Of all the lines below, output only those starting at the one with "### Hi there 👋" and ending at the one with "model (3 weeks ago)", both ends included, exactly as written.

(Pictures paired with source code)

= = = = = = =

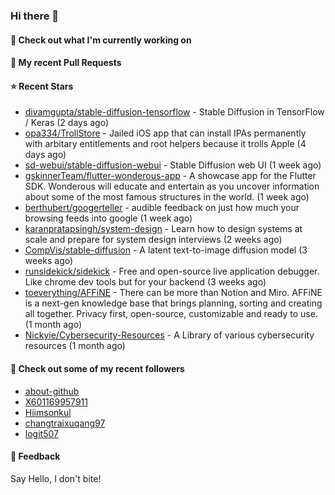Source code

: ### Hi there 👋

#### 👷 Check out what I'm currently working on

#### 🔨 My recent Pull Requests


#### ⭐ Recent Stars

- [divamgupta/stable-diffusion-tensorflow](https://github.com/divamgupta/stable-diffusion-tensorflow) - Stable Diffusion in TensorFlow / Keras (2 days ago)
- [opa334/TrollStore](https://github.com/opa334/TrollStore) - Jailed iOS app that can install IPAs permanently with arbitary entitlements and root helpers because it trolls Apple (4 days ago)
- [sd-webui/stable-diffusion-webui](https://github.com/sd-webui/stable-diffusion-webui) - Stable Diffusion web UI (1 week ago)
- [gskinnerTeam/flutter-wonderous-app](https://github.com/gskinnerTeam/flutter-wonderous-app) - A showcase app for the Flutter SDK. Wonderous will educate and entertain as you uncover information about some of the most famous structures in the world. (1 week ago)
- [berthubert/googerteller](https://github.com/berthubert/googerteller) - audible feedback on just how much your browsing feeds into google (1 week ago)
- [karanpratapsingh/system-design](https://github.com/karanpratapsingh/system-design) - Learn how to design systems at scale and prepare for system design interviews (2 weeks ago)
- [CompVis/stable-diffusion](https://github.com/CompVis/stable-diffusion) - A latent text-to-image diffusion model (3 weeks ago)
- [runsidekick/sidekick](https://github.com/runsidekick/sidekick) - Free and open-source live application debugger. Like chrome dev tools but for your backend (3 weeks ago)
- [toeverything/AFFiNE](https://github.com/toeverything/AFFiNE) - There can be more than Notion and Miro. AFFiNE is a next-gen knowledge base that brings planning, sorting and creating all together. Privacy first, open-source, customizable and ready to use.  (1 month ago)
- [Nickyie/Cybersecurity-Resources](https://github.com/Nickyie/Cybersecurity-Resources) - A Library of various cybersecurity resources (1 month ago)

#### 👯 Check out some of my recent followers

- [about-github](https://github.com/about-github)
- [X601169957911](https://github.com/X601169957911)
- [Hiimsonkul](https://github.com/Hiimsonkul)
- [changtraixuqang97](https://github.com/changtraixuqang97)
- [logit507](https://github.com/logit507)

#### 💬 Feedback

Say Hello, I don't bite!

= = = = = = =

ANSWER TO THIS TASK:
: ### Hi there 👋

#### 👷 Check out what I'm currently working on

#### 🔨 My recent Pull Requests


#### ⭐ Recent Stars

- [divamgupta/stable-diffusion-tensorflow](https://github.com/divamgupta/stable-diffusion-tensorflow) - Stable Diffusion in TensorFlow / Keras (2 days ago)
- [opa334/TrollStore](https://github.com/opa334/TrollStore) - Jailed iOS app that can install IPAs permanently with arbitary entitlements and root helpers because it trolls Apple (4 days ago)
- [sd-webui/stable-diffusion-webui](https://github.com/sd-webui/stable-diffusion-webui) - Stable Diffusion web UI (1 week ago)
- [gskinnerTeam/flutter-wonderous-app](https://github.com/gskinnerTeam/flutter-wonderous-app) - A showcase app for the Flutter SDK. Wonderous will educate and entertain as you uncover information about some of the most famous structures in the world. (1 week ago)
- [berthubert/googerteller](https://github.com/berthubert/googerteller) - audible feedback on just how much your browsing feeds into google (1 week ago)
- [karanpratapsingh/system-design](https://github.com/karanpratapsingh/system-design) - Learn how to design systems at scale and prepare for system design interviews (2 weeks ago)
- [CompVis/stable-diffusion](https://github.com/CompVis/stable-diffusion) - A latent text-to-image diffusion model (3 weeks ago)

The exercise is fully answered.